Met het bericht 'de dwaasheid gekroond' (zie blogarchief december 2008) wordt de wijsheid natuurlijk niet onttroond. Het begrip wijsheid en vooral de menselijke opvattingen hierover kunnen ernstig worden gerelativeerd, maar het bestaan van wijsheid wordt daarmee niet ontkend. Wat niet bestaat, kunnen we immers ook niet relativeren. Hieronder een korte bijbelse beschouwing over de wijsheid.
"Door wijsheid wordt een huis gebouwd, door inzicht houdt het stand, door kennis worden de kamers gevuld met rijke en kostbare pracht" (Spreuken 24:3-4, NBV). In deze verzen uit het boek Spreuken horen wijsheid, inzicht en kennis bij elkaar. Het zijn hier haast synoniemen. Wijsheid is het fundament. (Praktisch) inzicht en (theoretische) kennis zijn twee belangrijke aspecten van de wijsheid. Beiden zijn nodig om een huis--eenmaal gebouwd--in te richten en te onderhouden. Voor elke beslissing, elke handeling is wijsheid nodig. Dat geldt ook voor ons geestelijk leven.
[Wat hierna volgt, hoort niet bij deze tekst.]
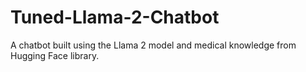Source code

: # Tuned-Llama-2-Chatbot
A chatbot built using the Llama 2 model and medical knowledge from Hugging Face library.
Wijsheid is niet iets wat we zomaar uit onszelf kunnen vinden. Het is eerder iets wat we kunnen ontvangen. Het is een gave van God. "Komt een van u wijsheid tekort? Vraag God erom en hij, die aan iedereen geeft, zonder voorbehoud en zonder verwijt, zal u wijsheid geven" (Jakobus 1:5, NBV). Een eerste sleutel om wijsheid te vinden, is dus het gebed. J.I. Packer geeft daarbij in zijn boek 'God leren kennen' (pp. 89-90) twee noodzakelijke stappen om wijsheid te ontvangen:
1. God vrezen: "De vreze des Heren is het begin der wijsheid" (Job 28:28; Psalm 111:10; Spreuken 1:7; 9:10, NBG). Met 'vrees' wordt geen 'angst' bedoeld, maar 'eerbied' en 'ontzag'. God vrezen betekent ontzag hebben voor God, op God vertrouwen en niet op ons eigen inzicht.
2. Gods Woord aannemen: "Uw gebod maakt mij wijzer dan mijn vijanden, ik ben er eeuwig mee verbonden. Ik ben verstandiger dan al mijn leermeesters, want ik overdenk uw richtlijnen, ik heb meer inzicht dan ouderen, want uw regels volg ik op" (Psalm 119:98-100, NBV).
In het Nieuwe Testament wordt Jezus Christus "Gods wijsheid" genoemd (1 Korintiƫrs 1:24, NBV)), in wie "alle schatten van wijsheid en kennis verborgen liggen" (Kolossenzen 2:3). Zijn leven wordt gekenmerkt door gebed, ontzag voor de Vader en goede vertrouwdheid met de Schriften. De belangrijkste sleutel voor de wijsheid--zo lijkt het tenminste--ligt dus in de navolging van Christus. Veel wijsheid gewenst.